Go through the entries below, tally each line that has the word "content", and give only the total.

» **The records**
■ ■ ■ ■ ■ ■ ■
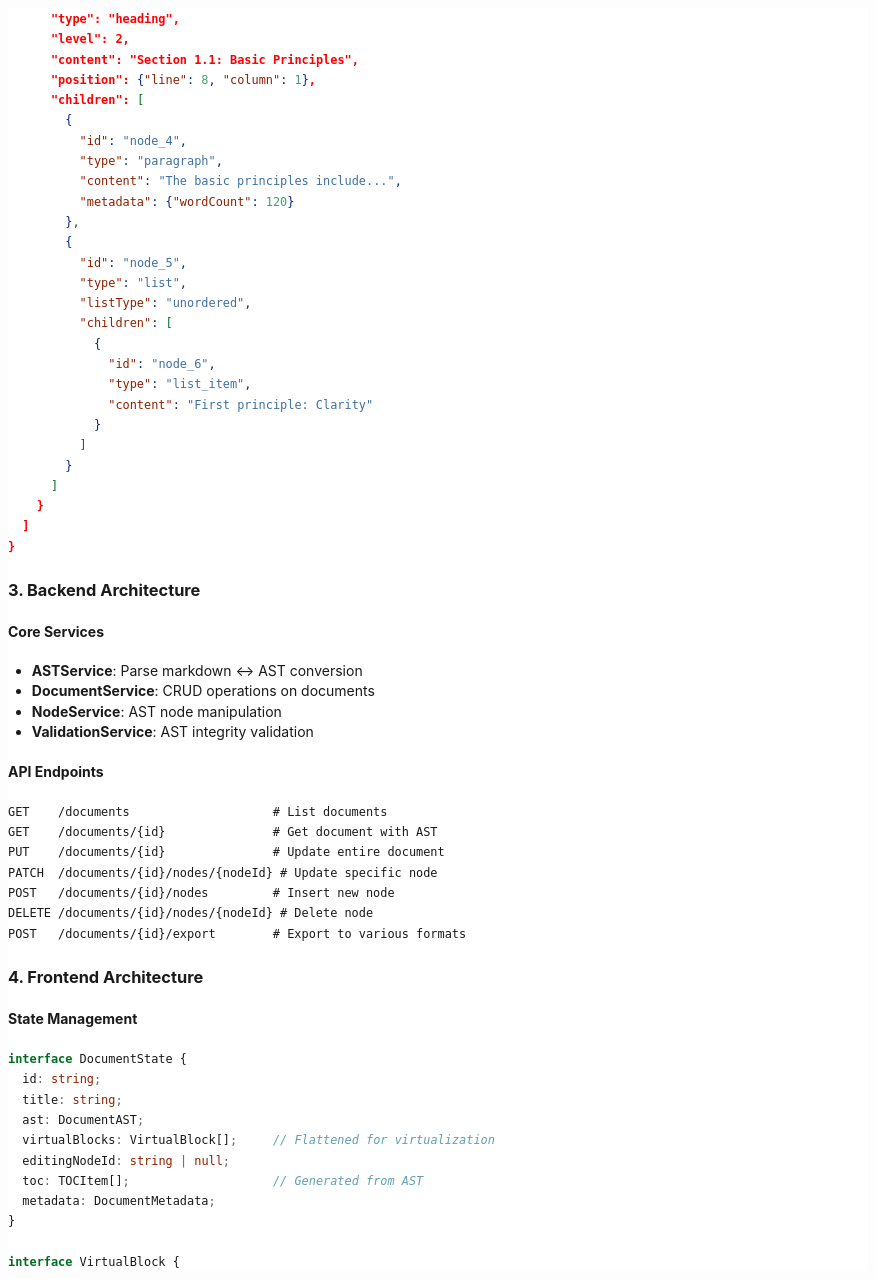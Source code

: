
```json
      "type": "heading",
      "level": 2, 
      "content": "Section 1.1: Basic Principles",
      "position": {"line": 8, "column": 1},
      "children": [
        {
          "id": "node_4",
          "type": "paragraph",
          "content": "The basic principles include...",
          "metadata": {"wordCount": 120}
        },
        {
          "id": "node_5",
          "type": "list",
          "listType": "unordered",
          "children": [
            {
              "id": "node_6", 
              "type": "list_item",
              "content": "First principle: Clarity"
            }
          ]
        }
      ]
    }
  ]
}
```

### 3. Backend Architecture

#### Core Services
- **ASTService**: Parse markdown ↔ AST conversion
- **DocumentService**: CRUD operations on documents
- **NodeService**: AST node manipulation
- **ValidationService**: AST integrity validation

#### API Endpoints
```
GET    /documents                    # List documents
GET    /documents/{id}               # Get document with AST
PUT    /documents/{id}               # Update entire document
PATCH  /documents/{id}/nodes/{nodeId} # Update specific node
POST   /documents/{id}/nodes         # Insert new node
DELETE /documents/{id}/nodes/{nodeId} # Delete node
POST   /documents/{id}/export        # Export to various formats
```

### 4. Frontend Architecture

#### State Management
```typescript
interface DocumentState {
  id: string;
  title: string;
  ast: DocumentAST;
  virtualBlocks: VirtualBlock[];     // Flattened for virtualization
  editingNodeId: string | null;
  toc: TOCItem[];                    // Generated from AST
  metadata: DocumentMetadata;
}

interface VirtualBlock {
```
■ ■ ■ ■ ■ ■ ■
» **Exercise result**
3